El organismo alberga una serie de proteínas, entre esas se encuentra el colágeno, una de las más importantes, con 35 % del total. En contexto, resulta que es un elemento absolutamente imprescindible para sostener la piel y los huesos. Además, le aporta resistencia y al mismo tiempo flexibilidad; y lo mismo hace con los ligamentos, músculos, tendones y cartílagos.
La farmacia Ecoceutis asegura que desde los años cuarenta del siglo XX y hasta ahora se han identificado más de 20 colágenos distintos en la naturaleza dando soporte, forma, organización y estructura a tejidos como la piel, las articulaciones, los pulmones y los huesos.
El colágeno desempeña un papel muy importante en el fortalecimiento de la piel, y además puede beneficiar la hidratación y la elasticidad. Cabe resaltar que a medida que el cuerpo va envejeciendo produce menos colágeno, dando lugar a la resequedad de la piel y a la formación de arrugas, según el portal Healthline.
Por otro lado, el portal Saber vivir, señaló que hay varios alimentos que aportan para ganar colágeno y tener un mejor aspecto en la piel.
- Los huevos y los lácteos
- Caldo “de huesos”
- Carnes magras y pescado (en especial azul)
- Las legumbres, los frutos secos y todos los cereales y las semillas
El pegamento que une las fibras
- A partir de los 25-30 años se van “fabricando” menos cantidad de colágeno.
- Lo mismo ocurre con la elastina o el ácido hialurónico, elementos que junto con el colágeno garantizan la elasticidad de la piel (la elastina) y la hidratación de piel y mucosas (el ácido hialurónico).
Colágeno en todo el cuerpo
Existen 28 tipos de colágeno diferentes en el organismo. Los más estudiados, sin embargo, son los siguientes:
- Colágeno tipo I: es el más abundante en el organismo, con 90 %. Forma parte de los tejidos que requieren soportar fuerzas mecánicas, como los huesos, la piel, los tendones, los discos intervertebrales y la córnea. Es el tipo de colágeno con el que se elabora la gelatina.
- Colágeno tipo II: está presente mayoritariamente en los cartílagos, aunque también se encuentra en los discos intervertebrales de la columna. Además, abundan en el líquido cartilaginoso dentro de los ojos, el humor vítreo. Igualmente, produce resistencia, lo cual permite a los tejidos realizar presión intermitente. En el ámbito médico se usa para tratamientos de artritis y artrosis.

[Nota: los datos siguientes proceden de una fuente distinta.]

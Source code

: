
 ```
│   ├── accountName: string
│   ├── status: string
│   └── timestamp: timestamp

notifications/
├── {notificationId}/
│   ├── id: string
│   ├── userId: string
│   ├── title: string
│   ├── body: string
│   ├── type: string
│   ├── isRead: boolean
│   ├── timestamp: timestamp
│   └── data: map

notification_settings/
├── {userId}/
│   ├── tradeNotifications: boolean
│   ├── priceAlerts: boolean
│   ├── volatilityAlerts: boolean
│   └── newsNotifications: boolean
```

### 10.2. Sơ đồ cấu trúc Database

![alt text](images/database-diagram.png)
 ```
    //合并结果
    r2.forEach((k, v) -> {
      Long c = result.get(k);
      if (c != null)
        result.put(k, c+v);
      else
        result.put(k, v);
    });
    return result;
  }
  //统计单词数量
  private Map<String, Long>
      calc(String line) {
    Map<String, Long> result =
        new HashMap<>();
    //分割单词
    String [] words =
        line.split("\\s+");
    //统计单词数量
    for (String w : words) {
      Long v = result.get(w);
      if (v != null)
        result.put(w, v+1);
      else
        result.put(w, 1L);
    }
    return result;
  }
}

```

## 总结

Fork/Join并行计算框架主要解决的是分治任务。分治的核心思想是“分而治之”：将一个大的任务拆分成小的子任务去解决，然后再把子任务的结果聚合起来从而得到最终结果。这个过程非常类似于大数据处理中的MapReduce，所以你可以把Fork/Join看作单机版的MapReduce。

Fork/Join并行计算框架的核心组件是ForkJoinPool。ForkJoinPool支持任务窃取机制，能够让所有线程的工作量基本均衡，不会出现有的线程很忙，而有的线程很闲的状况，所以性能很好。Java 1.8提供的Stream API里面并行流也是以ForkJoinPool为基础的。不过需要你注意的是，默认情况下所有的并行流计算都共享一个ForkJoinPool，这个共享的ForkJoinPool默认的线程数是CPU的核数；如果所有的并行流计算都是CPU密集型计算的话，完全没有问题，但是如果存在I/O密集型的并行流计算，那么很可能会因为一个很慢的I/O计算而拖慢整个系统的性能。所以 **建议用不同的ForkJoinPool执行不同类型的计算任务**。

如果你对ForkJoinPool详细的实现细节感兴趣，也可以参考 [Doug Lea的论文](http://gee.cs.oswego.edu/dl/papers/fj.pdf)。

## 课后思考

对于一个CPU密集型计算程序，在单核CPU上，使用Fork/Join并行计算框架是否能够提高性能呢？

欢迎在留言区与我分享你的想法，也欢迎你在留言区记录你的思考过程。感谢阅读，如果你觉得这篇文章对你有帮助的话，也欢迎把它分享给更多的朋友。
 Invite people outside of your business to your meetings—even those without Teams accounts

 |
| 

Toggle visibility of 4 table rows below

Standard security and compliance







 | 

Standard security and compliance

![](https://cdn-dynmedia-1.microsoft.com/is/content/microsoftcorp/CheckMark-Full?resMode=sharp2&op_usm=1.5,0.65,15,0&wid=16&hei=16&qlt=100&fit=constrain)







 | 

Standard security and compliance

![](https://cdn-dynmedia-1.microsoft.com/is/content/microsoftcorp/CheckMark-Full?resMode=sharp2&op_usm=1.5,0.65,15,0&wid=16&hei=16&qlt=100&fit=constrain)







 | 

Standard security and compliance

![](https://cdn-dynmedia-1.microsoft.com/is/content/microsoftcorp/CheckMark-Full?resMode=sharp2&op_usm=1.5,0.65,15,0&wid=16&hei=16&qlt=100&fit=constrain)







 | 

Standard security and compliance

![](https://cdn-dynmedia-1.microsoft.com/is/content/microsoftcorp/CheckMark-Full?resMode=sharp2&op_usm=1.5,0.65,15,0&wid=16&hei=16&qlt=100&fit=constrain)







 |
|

- Tipo III, tipo IV y tipo V: el primero que sujeta los órganos del cuerpo que se expanden, por lo que también está presente en glándulas, músculos, piel y venas.
Es importante destacar que hay dos proteínas que produce el organismo y son claves para su funcionamiento: el colágeno y el ácido hialurónico. El cuidado de la piel está en manos de cada individuo y es importante tener presente que a partir de los 25 años tanto el colágeno como el ácido hialurónico empiezan a descomponerse más rápido de lo que el cuerpo puede reemplazarlos, provocando el envejecimiento de la piel.
El colágeno es una proteína esencial para el ser humano. Su importancia radica en la función de cabecera que tiene en cuanto al buen mantenimiento de los tejidos de la piel. Esta proteína compone el 80 % de la piel y se encarga de mantener una apariencia joven, tersa y saludable en los tejidos cutáneos.